Given the Walker’s dive into new media (this blog being a case in point) it may surprise some readers that the venerable Walker library is only searchable though an old-fashioned card catalog system. In a hallway between the library and the archives live three or four hulking pieces of furniture, which hold thousands of cards, records for each book.

These somewhat esoteric index cards, punched with one hole at the bottom edge, and housed one after another in long, narrow drawers, formed the inspiration for the exhibition graphics of Text/Messages: Books by Artists, on view now in the Medtronic Gallery.

Making a direct link to its origin — the library and the permanent collection–generated the visual identity of the exhibition and the related event mailer. Through several discussions between the designer and the co-curator of the exhibition — librarian Rosemary Furtak — a call number for the exhibition was created,

N
7433.4
. W353
A4
2008

The typeface Monospace Century Schoolbook is used to capture the look and feel of the original cards, which are still produced with a typewriter. The manila paper stock further emphasizes this relationship.
The call number became an essential element in the visual identity for the exhibition, as well as the color of the paper stock which is used on the gallery walls and title graphics.

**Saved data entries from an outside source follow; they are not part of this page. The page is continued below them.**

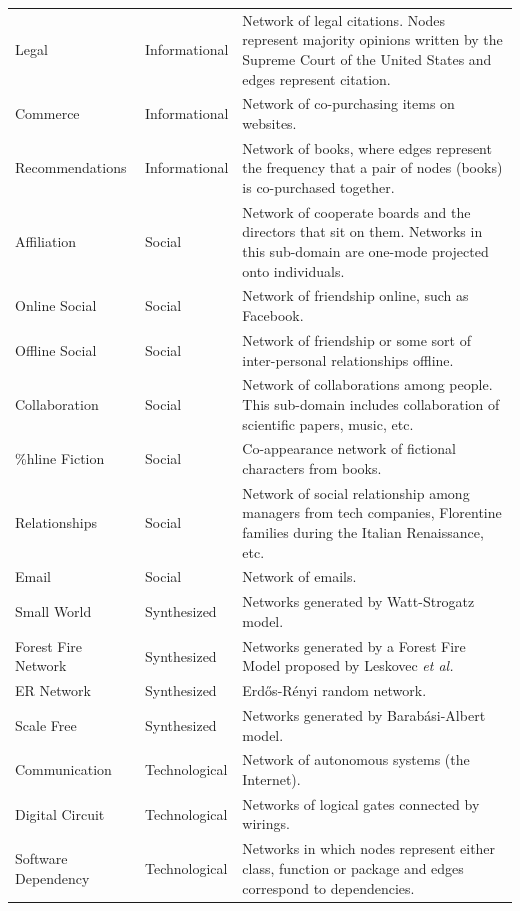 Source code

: \documentclass{article}
\begin{document}
\begin{longtable}{| l | l | p{9cm} |}
      Legal &  Informational & Network of legal citations. Nodes represent majority opinions written by the Supreme Court of the United States and edges represent citation.\\ %
      Commerce &  Informational & Network of co-purchasing items on websites.\\  %
      Recommendations &  Informational & Network of books, where edges represent the frequency that a pair of nodes (books) is co-purchased together.\\  %
      Affiliation &  Social & Network of cooperate boards and the directors that sit on them. Networks in this sub-domain are one-mode projected onto individuals.\\  %
      Online Social &  Social & Network of friendship online, such as Facebook.\\  %
      Offline Social &  Social & Network of friendship or some sort of inter-personal relationships offline.\\  %
      Collaboration &  Social & Network of collaborations among people. This sub-domain includes collaboration of scientific papers, music, etc.\\  \%hline
      Fiction &  Social & Co-appearance network of fictional characters from books.\\  %
      Relationships &  Social & Network of social relationship among managers from tech companies, Florentine families during the Italian Renaissance, etc.\\ %
      Email &  Social & Network of emails.\\ %
      Small World &  Synthesized & Networks generated by Watt-Strogatz model.\\  %
      Forest Fire Network &  Synthesized & Networks generated by a Forest Fire Model proposed by Leskovec \textit{et al.} \\  %
      ER Network &  Synthesized & Erd\H{o}s-R\'enyi random network. \\  %
      Scale Free &  Synthesized & Networks generated by Barab\'asi-Albert model.\\  %
      Communication &  Technological & Network of autonomous systems (the Internet).\\  %
      Digital Circuit &  Technological & Networks of logical gates connected by wirings.\\ %
      Software Dependency &  Technological & Networks in which nodes represent either class, function or package and edges correspond to dependencies.\\  %

\end{longtable}
\end{document}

Eventually, a limited edition publication listing the the appropriate Dewey Decimal call number for each book in the exhibition will be available in the library (shelved under our new custom call number), allowing the show to be recreated by visitors to the library. Embedded in the design system is a mechanism that essentially returns the art objects back to their origin as books in the library, keeping the exhibition alive forever!